In these real-world industrial IoT implementations, Lisowski gained a deeper understanding of some of the pluses and minuses of various protocols, such as OPC UA and MQTT. “OPC UA is cool,” he said, “but it’s a pain in the rear to use. Setting up the Beckhoff PLC, and getting data in and out with the DataHub is much easier. Three clicks and you’re done. Configuring OPC UA was more difficult than I wanted it to be.”
“The supermarket chain wanted to write the data to a database,” he continued. “The beautiful thing about the DataHub is that we can do that without relying on some MQTT message thing that might or might not work. I didn’t want to risk sending commands and not have it work. We wanted real, solid, live connections all the time. We wanted to monitor systems online with heartbeat timers, and we couldn’t do that with MQTT. The other system used MQTT, and users could never be sure if data was getting there, so they couldn’t be completely sure whether, for example, the water was on or off. In an industrial system with water pressures of 3000 pounds psi, you can’t take a chance. You need to know.”

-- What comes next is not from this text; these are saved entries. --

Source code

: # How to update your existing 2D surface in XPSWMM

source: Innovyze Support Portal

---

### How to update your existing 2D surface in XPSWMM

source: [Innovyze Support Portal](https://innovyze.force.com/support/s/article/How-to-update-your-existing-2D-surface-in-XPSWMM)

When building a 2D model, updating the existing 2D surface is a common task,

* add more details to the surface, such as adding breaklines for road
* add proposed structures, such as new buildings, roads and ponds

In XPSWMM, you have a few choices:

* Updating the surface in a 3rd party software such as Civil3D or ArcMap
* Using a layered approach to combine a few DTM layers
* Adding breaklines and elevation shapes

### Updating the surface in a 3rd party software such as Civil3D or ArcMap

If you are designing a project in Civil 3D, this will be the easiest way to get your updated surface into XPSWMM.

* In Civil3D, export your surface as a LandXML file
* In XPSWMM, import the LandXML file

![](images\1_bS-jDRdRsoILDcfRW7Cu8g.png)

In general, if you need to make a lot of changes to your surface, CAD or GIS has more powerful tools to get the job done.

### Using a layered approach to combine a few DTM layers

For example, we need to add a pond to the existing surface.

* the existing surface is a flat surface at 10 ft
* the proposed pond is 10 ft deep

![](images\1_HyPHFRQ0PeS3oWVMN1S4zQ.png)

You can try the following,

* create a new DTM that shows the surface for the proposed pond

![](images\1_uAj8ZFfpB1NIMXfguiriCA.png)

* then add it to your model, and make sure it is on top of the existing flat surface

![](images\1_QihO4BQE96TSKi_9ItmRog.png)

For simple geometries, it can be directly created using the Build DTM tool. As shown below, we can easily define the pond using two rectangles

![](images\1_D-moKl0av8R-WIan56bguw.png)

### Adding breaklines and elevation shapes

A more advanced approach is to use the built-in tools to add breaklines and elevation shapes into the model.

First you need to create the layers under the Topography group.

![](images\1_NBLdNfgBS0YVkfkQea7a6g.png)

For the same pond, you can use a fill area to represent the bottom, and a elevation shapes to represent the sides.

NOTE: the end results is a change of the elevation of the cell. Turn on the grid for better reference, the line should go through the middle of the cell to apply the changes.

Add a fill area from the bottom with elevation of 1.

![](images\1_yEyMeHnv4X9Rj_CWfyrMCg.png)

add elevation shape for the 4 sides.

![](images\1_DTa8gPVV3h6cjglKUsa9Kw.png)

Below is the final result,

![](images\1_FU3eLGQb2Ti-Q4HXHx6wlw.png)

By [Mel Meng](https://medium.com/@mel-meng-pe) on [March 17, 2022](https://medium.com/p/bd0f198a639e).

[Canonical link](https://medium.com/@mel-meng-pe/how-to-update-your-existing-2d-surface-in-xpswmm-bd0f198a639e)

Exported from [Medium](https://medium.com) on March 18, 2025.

“I use a heartbeat timer. Every five seconds, a DataHub script at each remote location writes to the cloud, and the DataHub on Azure writes back. That script checks the round-trip heartbeat traffic, and if it stops, it triggers a write to an alarm point. We use that to send the customer an email, or take any other action that they have requested. For example, if the DataHub monitoring data on Azure suddenly can’t see node 10, it will send an email or maybe a text message.
Some of the grocery stores had equipment that communicated by Modbus. Since the RAM 6021 supports Modbus, Lisowski was able to remove the Beckhoff PLC from the communication chain, and instead use the Skkynet ETK on the RAM 6021. This has become one of his standard configurations for customers whose equipment is Modbus-enabled.
In a similar way, some clients require connections to PLCs other than the Beckhoff PLC. For that, Lisowski has a third configuration that uses the Red Lion Data Station Plus DA-30 protocol converter. He uses this to convert the PLC protocol to Modbus, which he then passes to the RAM-6021 running the ETK, which makes an outbound connection to the DataHub running on Azure.
Although the combination of hardware for each of these approaches varies a bit, the principle is the same for all of them. Lisowski uses a DataHub or ETK in the facility to make a secure, outbound connection to the DataHub running on Azure, establishing real-time, bidirectional communication.
“These customers have all had the same problem,” he said. “Someone else came in, thought they knew what they were doing, but didn’t have a clue. They couldn’t provide the security or a steady data stream, or two-way access to the data. I needed real-time, and I needed security. I knew the Red Lion and Beckhoff stuff. When I found out about the DataHub it was just a matter of putting it all together. Now my motto is: I can get any data from anywhere you have it, and push it to anywhere you need it.”